◆ **Data extracts**
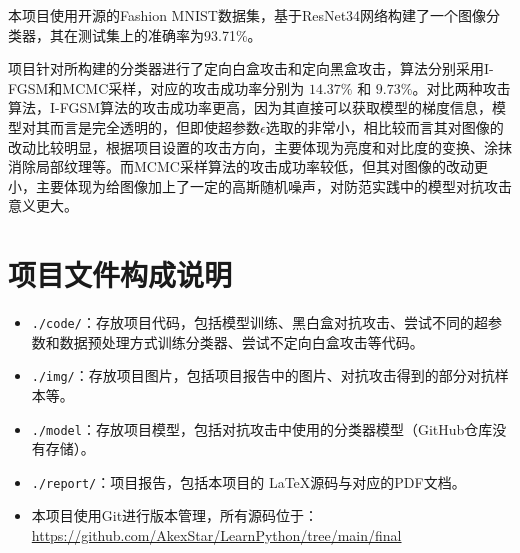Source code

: \documentclass[journal, a4paper]{IEEEtran}
\begin{document}
本项目使用开源的Fashion MNIST数据集，基于ResNet34网络构建了一个图像分类器，其在测试集上的准确率为93.71\%。

项目针对所构建的分类器进行了定向白盒攻击和定向黑盒攻击，算法分别采用I-FGSM和MCMC采样，对应的攻击成功率分别为 $14.37\%$ 和 $9.73\%$。对比两种攻击算法，I-FGSM算法的攻击成功率更高，因为其直接可以获取模型的梯度信息，模型对其而言是完全透明的，但即使超参数$\epsilon$选取的非常小，相比较而言其对图像的改动比较明显，根据项目设置的攻击方向，主要体现为亮度和对比度的变换、涂抹消除局部纹理等。而MCMC采样算法的攻击成功率较低，但其对图像的改动更小，主要体现为给图像加上了一定的高斯随机噪声，对防范实践中的模型对抗攻击意义更大。

\section*{\textbf{项目文件构成说明}}

\begin{itemize}
    \item \verb|./code/|：存放项目代码，包括模型训练、黑白盒对抗攻击、尝试不同的超参数和数据预处理方式训练分类器、尝试不定向白盒攻击等代码。
    \item \verb|./img/|：存放项目图片，包括项目报告中的图片、对抗攻击得到的部分对抗样本等。
    \item \verb|./model|：存放项目模型，包括对抗攻击中使用的分类器模型（GitHub仓库没有存储）。
    \item \verb|./report/|：项目报告，包括本项目的 \LaTeX 源码与对应的PDF文档。
    \item 本项目使用Git进行版本管理，所有源码位于：\url{https://github.com/AkexStar/LearnPython/tree/main/final}
    
\end{itemize}
\end{document}
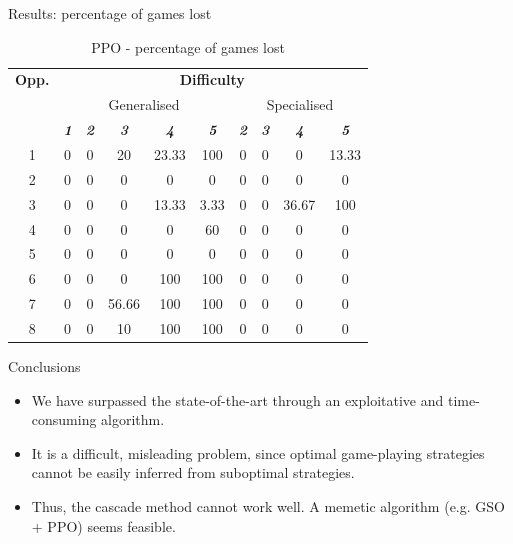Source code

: \documentclass[boxes]{beamer}
\begin{document}
\begin{frame}{Results: percentage of games lost}
      \begin{table}[htbp]
        \caption{PPO - percentage of games lost}
        \begin{center}
            \begin{tabular}{|c|c|c|c|c|c|c|c|c|c|}
                \hline
              \textbf{Opp.}&\multicolumn{9}{|c|}{\textbf{Difficulty}} \\
              \cline{2-10}
                           & \multicolumn{5}{|c|}{Generalised} & \multicolumn{4}{|c|}{Specialised} \\
              \cline{2-10}
                & \textbf{\textit{1}}& \textbf{\textit{2}}& \textbf{\textit{3}} & \textbf{\textit{4}} & \textbf{\textit{5}} & \textbf{\textit{2}}& \textbf{\textit{3}} & \textbf{\textit{4}} & \textbf{\textit{5}}\\
                \hline
                 1 &  0 &  0 &     20 &  23.33 &   100 & 0 & 0 & 0     & 13.33 \\
                 2 &  0 &  0 &      0 &      0 &     0 & 0 & 0 & 0     & 0 \\
                 3 &  0 &  0 &      0 &  13.33 &  3.33 & 0 & 0 & 36.67 & 100 \\
                 4 &  0 &  0 &      0 &      0 &    60 & 0 & 0 & 0     & 0 \\
                 5 &  0 &  0 &      0 &      0 &     0 & 0 & 0 & 0     & 0 \\
                 6 &  0 &  0 &      0 &    100 &   100 & 0 & 0 & 0     & 0 \\
                 7 &  0 &  0 &  56.66 &    100 &   100 & 0 & 0 & 0     & 0 \\
                 8 &  0 &  0 &     10 &    100 &   100 & 0 & 0 & 0     & 0 \\
                \hline
            \end{tabular}
            \label{PPO against all opponents games lost}
        \end{center}
    \end{table}
\end{frame}

\begin{frame}{Conclusions}
  \begin{itemize}
  \item We have surpassed the state-of-the-art through an exploitative and time-consuming algorithm.
  \item It is a difficult, misleading problem, since optimal game-playing strategies cannot be easily inferred from suboptimal strategies.
  \item Thus, the cascade method cannot work well. A memetic algorithm (e.g. GSO + PPO) seems feasible.
  \end{itemize}
\end{frame}
\end{document}
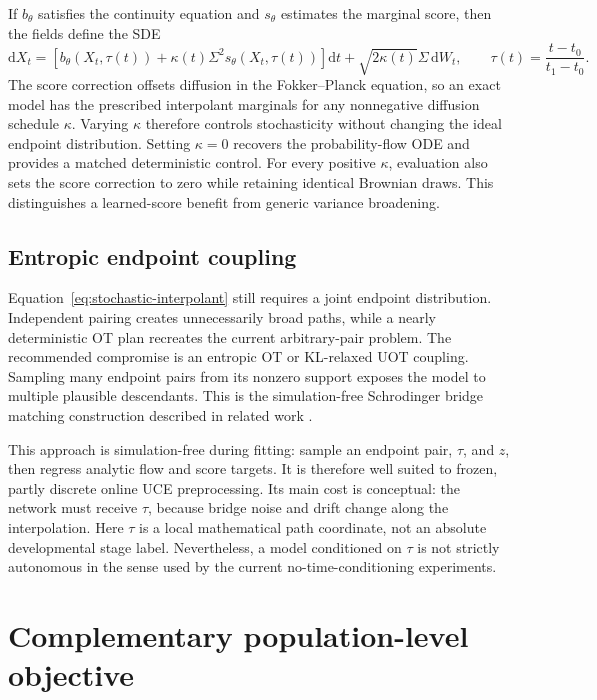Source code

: \documentclass[11pt]{article}
\newcommand{\uce}{UCE}
\newcommand{\dd}{\mathrm{d}}
\begin{document}
If $b_\theta$ satisfies the continuity equation and $s_\theta$ estimates the
marginal score, then the fields define the SDE
\begin{equation}
  \dd X_t
  = \left[
      b_\theta(X_t,\tau(t))
      + \kappa(t)\Sigma^2s_\theta(X_t,\tau(t))
    \right]\dd t
    + \sqrt{2\kappa(t)}\Sigma\,\dd W_t,
  \qquad \tau(t)=\frac{t-t_0}{t_1-t_0}.
  \label{eq:score-flow-sde}
\end{equation}
The score correction offsets diffusion in the Fokker--Planck equation, so an
exact model has the prescribed interpolant marginals for any nonnegative
diffusion schedule $\kappa$. Varying $\kappa$ therefore controls stochasticity
without changing the ideal endpoint distribution. Setting $\kappa=0$ recovers
the probability-flow ODE and provides a matched deterministic control.
For every positive $\kappa$, evaluation also sets the score correction to zero
while retaining identical Brownian draws. This distinguishes a learned-score
benefit from generic variance broadening.

\subsection{Entropic endpoint coupling}

Equation~\ref{eq:stochastic-interpolant} still requires a joint endpoint
distribution. Independent pairing creates unnecessarily broad paths, while a
nearly deterministic OT plan recreates the current arbitrary-pair problem. The
recommended compromise is an entropic OT or KL-relaxed UOT coupling. Sampling
many endpoint pairs from its nonzero support exposes the model to multiple
plausible descendants. This is the simulation-free Schrodinger bridge matching
construction described in related work
\cite{albergo2023stochastic,tong2024simulationfree}.

This approach is simulation-free during fitting: sample an endpoint pair,
$\tau$, and $z$, then regress analytic flow and score targets. It is therefore
well suited to frozen, partly discrete online \uce{} preprocessing. Its main
cost is conceptual: the network must receive $\tau$, because bridge noise and
drift change along the interpolation. Here $\tau$ is a local mathematical path
coordinate, not an absolute developmental stage label. Nevertheless, a model
conditioned on $\tau$ is not strictly autonomous in the sense used by the
current no-time-conditioning experiments.

\section{Complementary population-level objective}
\end{document}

◆ **Directions**
Every line from the one containing "conditioned on $\tau$" through the end of the entries above must be echoed exactly, with both ends kept.

◆ **Solution to this task**
conditioned on $\tau$ is not strictly autonomous in the sense used by the
current no-time-conditioning experiments.

\section{Complementary population-level objective}
\end{document}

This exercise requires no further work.